Work is absolutely crazy right now.  We have a lot of new business prospects coming in at the moment, which is insane considering it's the week before Christmas and normally things should be slowing down in anticipation.  I wouldn't think anyone would be wanting to make decisions like that (on the client's side, even) at this time of the year, so it boggles the mind a little bit that we've got that on our plates in addition to everything else we'd normally be trying to wrap up in anticipation of being done for the year as of Friday.  There literally aren't enough hours in the day as it is, and I'm taking a half day tomorrow for Craig's awesome work Christmas party.  In addition, my office's party means that Thursday is a half day, as well.  Evenings are going to be jam packed with the party Tuesday, Jacob's Christmas program Thursday, and buying and wrapping in between. I have some food things to figure out, too, between treats for Christmas and one for my office, not to mention just feeding my family for normal dinners and all that.

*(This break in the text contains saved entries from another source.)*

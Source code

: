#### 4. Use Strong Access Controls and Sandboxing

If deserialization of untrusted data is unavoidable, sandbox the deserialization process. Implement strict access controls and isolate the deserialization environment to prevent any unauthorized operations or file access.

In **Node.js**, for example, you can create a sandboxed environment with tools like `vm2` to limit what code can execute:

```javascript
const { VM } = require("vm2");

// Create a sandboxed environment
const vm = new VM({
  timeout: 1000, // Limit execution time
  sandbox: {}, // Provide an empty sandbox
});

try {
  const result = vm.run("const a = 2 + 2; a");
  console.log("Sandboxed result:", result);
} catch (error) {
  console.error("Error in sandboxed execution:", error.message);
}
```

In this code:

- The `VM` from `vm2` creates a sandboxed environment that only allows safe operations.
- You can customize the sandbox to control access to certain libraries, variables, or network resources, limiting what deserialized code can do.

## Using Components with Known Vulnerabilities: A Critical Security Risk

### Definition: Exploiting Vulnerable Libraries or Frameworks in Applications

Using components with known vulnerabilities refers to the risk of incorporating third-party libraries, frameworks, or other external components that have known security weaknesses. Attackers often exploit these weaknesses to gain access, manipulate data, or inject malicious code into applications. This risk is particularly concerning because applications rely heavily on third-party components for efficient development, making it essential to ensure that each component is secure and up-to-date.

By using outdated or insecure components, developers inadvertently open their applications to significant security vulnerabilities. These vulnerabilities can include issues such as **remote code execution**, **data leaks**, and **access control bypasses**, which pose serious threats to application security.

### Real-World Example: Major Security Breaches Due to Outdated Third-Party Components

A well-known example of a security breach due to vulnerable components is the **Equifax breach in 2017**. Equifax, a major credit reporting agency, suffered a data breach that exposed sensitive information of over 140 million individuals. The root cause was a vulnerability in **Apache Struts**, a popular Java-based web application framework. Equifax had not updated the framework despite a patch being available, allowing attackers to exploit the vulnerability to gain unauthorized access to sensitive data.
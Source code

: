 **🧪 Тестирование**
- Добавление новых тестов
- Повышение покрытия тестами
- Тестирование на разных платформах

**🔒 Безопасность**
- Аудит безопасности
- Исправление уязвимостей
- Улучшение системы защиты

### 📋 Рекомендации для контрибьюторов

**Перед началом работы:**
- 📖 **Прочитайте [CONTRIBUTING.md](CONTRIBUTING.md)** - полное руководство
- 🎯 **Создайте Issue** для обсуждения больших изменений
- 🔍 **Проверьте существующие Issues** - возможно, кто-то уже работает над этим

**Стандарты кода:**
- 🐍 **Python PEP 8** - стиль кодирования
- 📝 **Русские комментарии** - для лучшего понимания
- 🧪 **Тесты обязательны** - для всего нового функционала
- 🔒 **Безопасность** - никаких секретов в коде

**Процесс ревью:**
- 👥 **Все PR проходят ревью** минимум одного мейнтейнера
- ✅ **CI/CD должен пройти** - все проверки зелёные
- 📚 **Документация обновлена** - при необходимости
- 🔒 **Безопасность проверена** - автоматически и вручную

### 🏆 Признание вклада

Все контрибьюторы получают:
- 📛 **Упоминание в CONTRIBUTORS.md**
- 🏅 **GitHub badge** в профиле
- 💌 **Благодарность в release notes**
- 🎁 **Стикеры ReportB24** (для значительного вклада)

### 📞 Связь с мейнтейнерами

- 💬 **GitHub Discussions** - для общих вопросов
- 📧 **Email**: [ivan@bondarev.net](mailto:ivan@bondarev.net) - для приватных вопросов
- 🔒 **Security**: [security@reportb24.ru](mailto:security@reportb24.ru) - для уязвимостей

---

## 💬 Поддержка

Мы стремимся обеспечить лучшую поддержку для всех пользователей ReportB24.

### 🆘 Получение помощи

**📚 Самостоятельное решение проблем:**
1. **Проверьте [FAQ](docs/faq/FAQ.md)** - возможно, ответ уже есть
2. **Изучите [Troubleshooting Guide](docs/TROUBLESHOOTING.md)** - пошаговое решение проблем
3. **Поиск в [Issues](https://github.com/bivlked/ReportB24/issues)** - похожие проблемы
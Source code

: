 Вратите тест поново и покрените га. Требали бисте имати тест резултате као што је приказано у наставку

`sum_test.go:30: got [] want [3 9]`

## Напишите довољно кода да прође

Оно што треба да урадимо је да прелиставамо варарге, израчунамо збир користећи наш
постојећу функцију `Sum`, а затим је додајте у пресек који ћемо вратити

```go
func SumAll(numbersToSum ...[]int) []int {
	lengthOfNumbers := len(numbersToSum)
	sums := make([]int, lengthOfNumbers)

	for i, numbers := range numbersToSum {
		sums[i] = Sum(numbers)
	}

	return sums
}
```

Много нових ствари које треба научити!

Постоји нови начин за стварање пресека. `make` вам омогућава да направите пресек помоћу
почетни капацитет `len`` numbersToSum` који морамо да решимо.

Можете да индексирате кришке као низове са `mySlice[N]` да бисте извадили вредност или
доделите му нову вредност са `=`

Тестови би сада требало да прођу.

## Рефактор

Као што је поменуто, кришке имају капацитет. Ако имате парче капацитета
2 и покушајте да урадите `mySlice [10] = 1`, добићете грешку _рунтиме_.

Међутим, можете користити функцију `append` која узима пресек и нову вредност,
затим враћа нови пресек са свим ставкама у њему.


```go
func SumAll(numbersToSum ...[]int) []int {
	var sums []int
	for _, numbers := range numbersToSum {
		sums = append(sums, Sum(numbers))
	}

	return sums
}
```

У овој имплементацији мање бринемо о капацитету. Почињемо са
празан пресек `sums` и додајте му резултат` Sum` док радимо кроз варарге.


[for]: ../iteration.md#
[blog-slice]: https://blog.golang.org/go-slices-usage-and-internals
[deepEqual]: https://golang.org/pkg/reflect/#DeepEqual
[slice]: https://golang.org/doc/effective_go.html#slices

Montreal was a good trip and I'm glad we did it.  Jacob had his usual behavior issues that tend to crop up whenever we're out of our normal routine, but aside from that the trip was fine and I'll have a recap to post at some point when I can squeak out some time, hopefully before I forget the details.

But as a whole, today I'm just generally overwhelmed.  Between recovering from the weekend, holiday events and preparations, and work, there's just so much to consider.  And then this morning, some reverberations from Friday's school shooting started to crop up in my mental state, which was already a little iffy given everything above.  Obviously when it happened it was jarring and horrible, and I've been thinking about it all weekend.  I had plenty of other things to keep me occupied, though, so I never really had to dwell on it beyond moments here and there where I'd read a news story or have a couple minutes of quiet.  One thing I keep coming back to is the feeling I had right after my car accident.  Everyone kept saying that "things can be replaced, people can't," and yes, I totally get that and couldn't agree more.  I was so grateful that the baby and I made it out fine and that no one else was with me.  I was sad to see the car go (along with many upcoming years of no car payment), but ultimately that was just a footnote.  What tortured me most about the experience was the vivid reminder that things can change so quickly, and once they do, there's no going back.  I couldn't undo what had happened and I couldn't really shake the memory either.  It's dulled a bit in the past few weeks, but that realization of "Holy crap, that just happened...and it could have been so much worse," is still very real in my mind.  There's always the thought of what I might have done differently, or how a minute here or there would have changed everything.  And now, in light of Friday's events, I can't even imagine what's going through the heads of everyone involved, particularly the parents.  There's truly nothing they could have done, but I'm sure they wonder how things might have been different if their kids caught that cold or if they'd had a doctor's appointment that day, or somehow ended up in another class or another school or another city.  I can't imagine living with the reality that not only is your child gone, but there's nothing you can do to bring them back and nothing you can do to get the thought of how they died out of your head.  Never knowing how those last seconds went down would torture me forever.  I felt fortunate that we didn't lose anything irreplaceable in the accident, but those poor families have lost something incredibly precious for reasons beyond anyone's comprehension.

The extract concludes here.